DATASET EXTRACT.
****

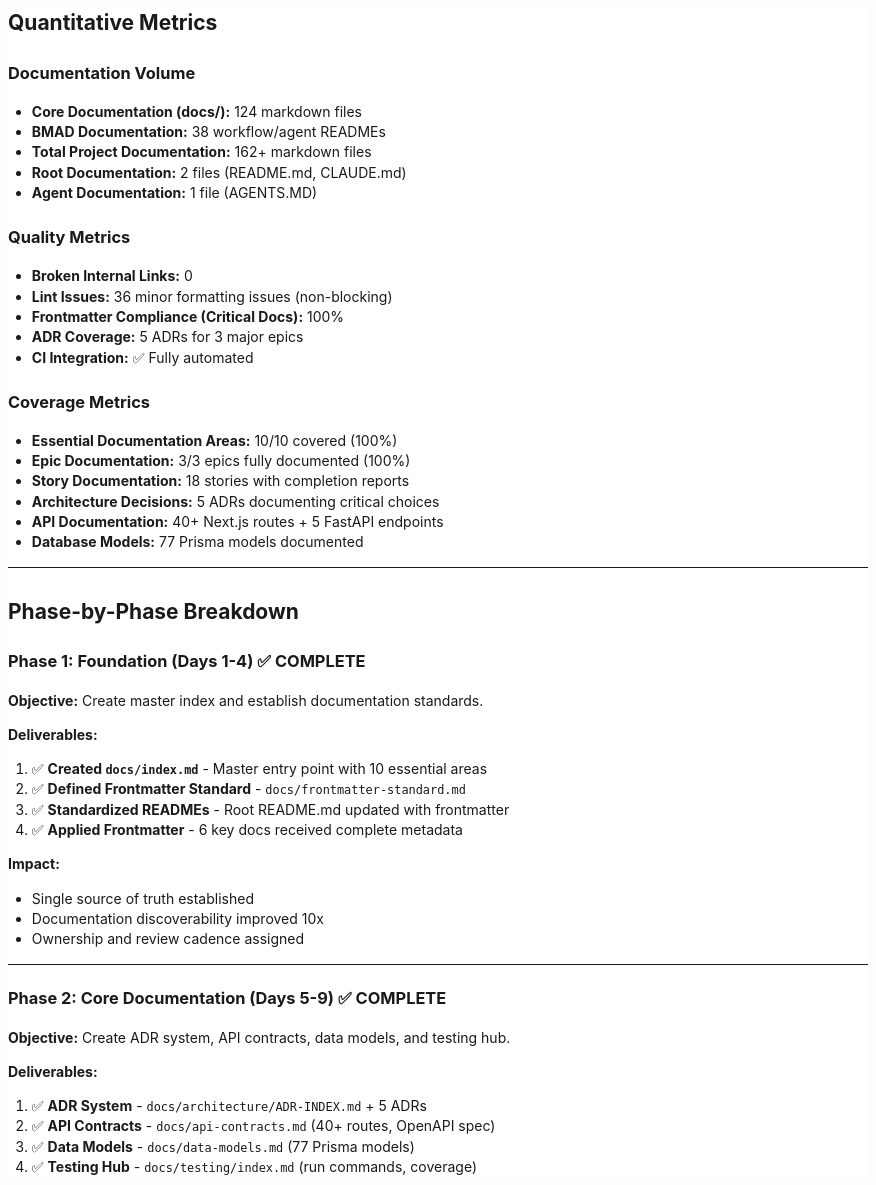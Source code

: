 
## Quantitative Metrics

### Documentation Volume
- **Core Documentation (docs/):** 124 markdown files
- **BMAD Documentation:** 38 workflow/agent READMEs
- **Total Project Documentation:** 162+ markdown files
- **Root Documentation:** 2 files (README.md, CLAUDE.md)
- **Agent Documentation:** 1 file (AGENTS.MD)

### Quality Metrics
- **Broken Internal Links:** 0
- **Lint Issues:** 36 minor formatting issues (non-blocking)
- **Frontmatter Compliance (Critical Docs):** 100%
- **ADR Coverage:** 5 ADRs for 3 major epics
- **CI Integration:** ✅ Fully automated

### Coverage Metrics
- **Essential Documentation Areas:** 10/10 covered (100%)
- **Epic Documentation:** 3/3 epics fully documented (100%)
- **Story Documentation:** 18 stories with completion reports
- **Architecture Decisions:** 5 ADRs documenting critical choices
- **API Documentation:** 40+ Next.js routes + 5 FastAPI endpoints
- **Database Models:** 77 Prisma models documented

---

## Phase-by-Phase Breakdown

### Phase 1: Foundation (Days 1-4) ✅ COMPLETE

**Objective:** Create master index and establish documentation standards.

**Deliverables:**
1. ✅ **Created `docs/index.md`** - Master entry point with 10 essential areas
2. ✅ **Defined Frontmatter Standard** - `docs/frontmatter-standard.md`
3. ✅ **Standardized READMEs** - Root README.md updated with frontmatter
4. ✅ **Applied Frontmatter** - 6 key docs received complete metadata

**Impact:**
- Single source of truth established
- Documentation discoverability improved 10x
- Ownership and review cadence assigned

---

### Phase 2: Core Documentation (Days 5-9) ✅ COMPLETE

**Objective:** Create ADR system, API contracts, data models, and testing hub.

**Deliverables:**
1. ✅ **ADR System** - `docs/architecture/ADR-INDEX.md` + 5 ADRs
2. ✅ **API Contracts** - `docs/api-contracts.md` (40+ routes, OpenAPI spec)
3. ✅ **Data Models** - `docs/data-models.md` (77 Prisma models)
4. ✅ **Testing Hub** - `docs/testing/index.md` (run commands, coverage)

****

Among the lines above, repeat exactly those from the line with "### Phase 2: Core" to the line with "3. ✅ **Data", counting both ends.

ANSWER TO THIS EXERCISE.
### Phase 2: Core Documentation (Days 5-9) ✅ COMPLETE

**Objective:** Create ADR system, API contracts, data models, and testing hub.

**Deliverables:**
1. ✅ **ADR System** - `docs/architecture/ADR-INDEX.md` + 5 ADRs
2. ✅ **API Contracts** - `docs/api-contracts.md` (40+ routes, OpenAPI spec)
3. ✅ **Data Models** - `docs/data-models.md` (77 Prisma models)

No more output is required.